* [ASSIGNMENT]: Can you copy the lines from the one that contains "Variáveis válidas devem" through the end of the material below, exactly and with nothing else?

------------------------------

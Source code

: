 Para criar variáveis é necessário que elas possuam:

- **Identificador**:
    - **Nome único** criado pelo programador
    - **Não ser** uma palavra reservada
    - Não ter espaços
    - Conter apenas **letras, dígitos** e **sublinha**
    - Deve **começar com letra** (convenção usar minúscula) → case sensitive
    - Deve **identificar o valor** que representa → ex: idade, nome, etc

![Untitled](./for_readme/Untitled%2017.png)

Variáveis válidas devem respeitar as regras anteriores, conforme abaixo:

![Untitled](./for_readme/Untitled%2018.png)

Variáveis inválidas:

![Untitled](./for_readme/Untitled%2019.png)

------------------------------

* [ANSWER BOX]:
Variáveis válidas devem respeitar as regras anteriores, conforme abaixo:

![Untitled](./for_readme/Untitled%2018.png)

Variáveis inválidas:

![Untitled](./for_readme/Untitled%2019.png)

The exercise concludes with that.